At a fixed set of operating conditions, it is a good idea to take several samples of reactor effluent at various times to insure that steady-state operation has been achieved. Remember, the residence time in the reactor is set by the inlet liquid flow rates. Also, since the reaction rate is temperature dependent, be sure that you measure the temperature over the course of your experiments.
Drain each feed reservoir to the sewer. Rinse the reservoirs with tap water then pump at least 1 L of water through each pump and the reactor to thoroughly flush the system. Drain the remaining water in the reservoirs to the sewer. Pour the remainder of the concentrated solutions into the nearby lab sink simultaneously in order to neutralize each. It is important that you leave the lab station as you found it.
Design: 274 cm length
2.54 cm inner diameter
Packing: 0.6 cm beads, void volume 550 mL
Feed: 0.05-0.2M ethyl acetate (aq)
0.05-0.2M NaOH (aq)
Flow Rates: ethyl acetate feed solution:
134 to 255 mL/min at a stroke setting from 30 to 100
NaOH feed solution pump:
115 to 236 mL/min at a stroke setting from 30 to 100
Temperature: ambient (record feed, effluent, and air temperatures)

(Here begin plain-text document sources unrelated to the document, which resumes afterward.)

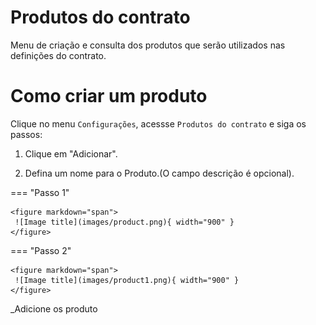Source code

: # Produtos do contrato

Menu de criação e consulta dos produtos que serão utilizados nas definições do contrato. 

# Como criar um produto

Clique no menu `Configurações`, acessse `Produtos do contrato` e siga os passos:

1. Clique em "Adicionar".

2. Defina um nome para o Produto.(O campo descrição é opcional).

=== "Passo 1"

    <figure markdown="span">
     ![Image title](images/product.png){ width="900" }
    </figure>


=== "Passo 2"

    <figure markdown="span">
     ![Image title](images/product1.png){ width="900" }
    </figure>
    

_Adicione os produto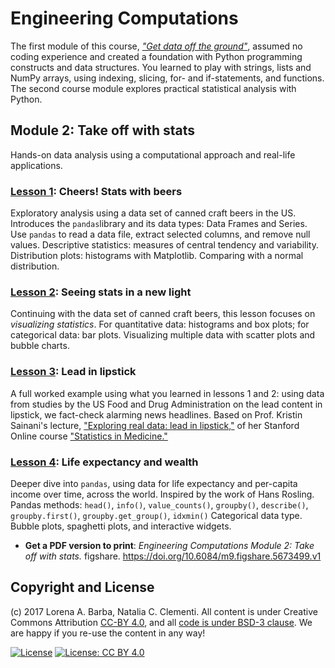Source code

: # Engineering Computations

The first module of this course, [_"Get data off the ground"_](https://github.com/engineersCode/EngComp/tree/master/modules/1_offtheground),
assumed no coding experience and created a foundation with Python programming constructs and data structures.
You learned to play with strings, lists and NumPy arrays, using indexing, slicing, for- and if-statements, and functions.
The second course module explores practical statistical analysis with Python.

## Module 2: Take off with stats

Hands-on data analysis using a computational approach and real-life applications.

### [Lesson 1](http://go.gwu.edu/engcomp2lesson1): Cheers! Stats with beers

Exploratory analysis using a data set of canned craft beers in the US. Introduces the `pandas`library and its data types: Data Frames and Series. Use `pandas` to read a data file, extract selected columns, and remove null values. Descriptive statistics: measures of central tendency and variability. Distribution plots: histograms with Matplotlib. Comparing with a normal distribution.

### [Lesson 2](http://go.gwu.edu/engcomp2lesson2): Seeing stats in a new light

Continuing with the data set of canned craft beers, this lesson focuses on _visualizing statistics_. For quantitative data: histograms and box plots; for categorical data: bar plots. Visualizing multiple data with scatter plots and bubble charts.

### [Lesson 3](http://go.gwu.edu/engcomp2lesson3): Lead in lipstick

A full worked example using what you learned in lessons 1 and 2: using data from studies by the US Food and Drug Administration on the lead content in lipstick, we fact-check alarming news headlines. Based on Prof. Kristin Sainani's lecture, ["Exploring real data: lead in lipstick,"](https://youtu.be/nlKIT-_b2jU) of her Stanford Online course ["Statistics in Medicine."](https://lagunita.stanford.edu/courses/Medicine/MedStats-SP/SelfPaced/about)

### [Lesson 4](http://go.gwu.edu/engcomp2lesson4): Life expectancy and wealth

Deeper dive into `pandas`, using data for life expectancy and per-capita income over time, across the world. Inspired by the work of Hans Rosling.
Pandas methods: `head()`, `info()`, `value_counts()`, `groupby()`, `describe()`, `groupby.first()`, `groupby.get_group()`, `idxmin()`
Categorical data type.
Bubble plots, spaghetti plots, and interactive widgets.

* **Get a PDF version to print**: _Engineering Computations Module 2: Take off with stats._ figshare. https://doi.org/10.6084/m9.figshare.5673499.v1

## Copyright and License

(c) 2017 Lorena A. Barba, Natalia C. Clementi. All content is under Creative Commons Attribution [CC-BY 4.0](https://creativecommons.org/licenses/by/4.0/legalcode.txt), and all [code is under BSD-3 clause](https://github.com/engineersCode/EngComp/blob/master/LICENSE). We are happy if you re-use the content in any way!

[![License](https://img.shields.io/badge/License-BSD%203--Clause-blue.svg)](https://opensource.org/licenses/BSD-3-Clause) [![License: CC BY 4.0](https://img.shields.io/badge/License-CC%20BY%204.0-lightgrey.svg)](https://creativecommons.org/licenses/by/4.0/)
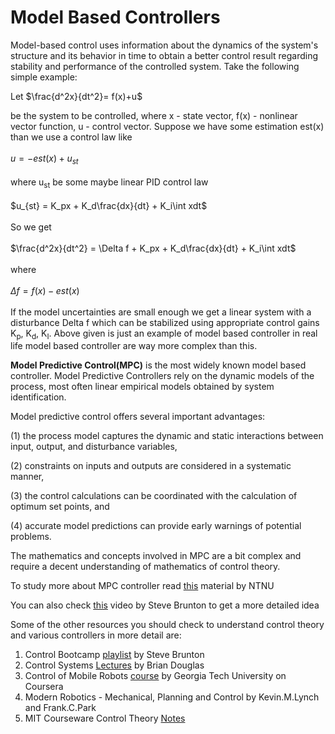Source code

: # Model Based Controllers

 Model-based control uses information about the dynamics of the system's structure and its behavior in time to obtain a better control result regarding stability and performance of the controlled system. Take the following simple example:

Let $\frac{d^2x}{dt^2}= f(x)+u$

be the system to be controlled, where x - state vector, f(x) - nonlinear vector function, u - control vector. Suppose we have some estimation est(x) than we use a control law like <br><br>
$u = -est(x)+u_{st}$<br><br>
where u<sub>st</sub> be some maybe linear PID control law<br><br>
$u_{st} = K_px + K_d\frac{dx}{dt} + K_i\int xdt$<br><br>
So we get<br><br>
$\frac{d^2x}{dt^2} = \Delta f + K_px + K_d\frac{dx}{dt} + K_i\int xdt$<br><br>
where <br><br>
$\Delta f =f(x) - est(x)$<br><br>
If the model uncertainties are small enough we get a linear system with a disturbance Delta f which can be stabilized using appropriate control gains K<sub>p</sub>, K<sub>d</sub>, K<sub>I</sub>. Above given is just an example of model based controller in real life model based controller are way more complex than this.

**Model Predictive Control(MPC)** is the most widely known model based controller. Model Predictive Controllers rely on the dynamic models of the process, most often linear empirical models obtained by system identification.

Model predictive control offers several important advantages: 

(1) the process model captures the dynamic and static interactions between input, output, and disturbance variables, 

(2) constraints on inputs and outputs are considered in a systematic manner, 

(3) the control calculations can be coordinated with the calculation of optimum set points, and 

(4) accurate model predictions can provide early warnings of potential problems.

The mathematics and concepts involved in MPC are a bit complex and require a decent understanding of mathematics of control theory. 

To study more about MPC controller read [this](http://folk.ntnu.no/skoge/vgprosessregulering/papers-pensum/seborg-c20ModelPredictiveControl.pdf) material by NTNU 

You can also check [this](https://www.youtube.com/watch?v=YwodGM2eoy4) video by Steve Brunton to get a more detailed idea

Some of the other resources you should check to understand control theory and various controllers in more detail are:

1. Control Bootcamp [playlist](https://www.youtube.com/playlist?list=PLMrJAkhIeNNR20Mz-VpzgfQs5zrYi085m) by Steve Brunton
2. Control Systems [Lectures](https://www.youtube.com/user/ControlLectures) by Brian Douglas
3. Control of Mobile Robots [course](https://www.my-mooc.com/en/mooc/control-of-mobile-robots/) by Georgia Tech University on Coursera
4. Modern Robotics - Mechanical, Planning and Control by Kevin.M.Lynch and Frank.C.Park
5. MIT Courseware Control Theory [Notes](https://ocw.mit.edu/courses/mechanical-engineering/2-017j-design-of-electromechanical-robotic-systems-fall-2009/lecture-notes/MIT2_017JF09_control.pdf)


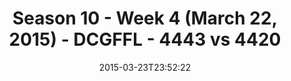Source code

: ---
title: Season 10 - Week 4 (March 22, 2015) - DCGFFL - 4443 vs 4420
teams_score:
- team: 4443
  score:
- team: 4420
  score: 6
mvp: Gerard B. (Sky Blue), Ricky M. (Black)
game-ball: N/A
season: 10
week:
date: '2015-03-23T23:52:22'
pageid: season-10-week-four-4443-vs-4420
---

Appendix: Questions to Consider
The following is a list of questions that might be useful to discuss with your group:
How was steady-state operation verified?
Was the reactor system really isothermal? How was the isothermal condition verified?
How did the rate constant calculated from experimental data compare with literature values at the same temperature?
Was the reactor truly in plug flow?
What was the residence time for 90% conversion based on your measurement?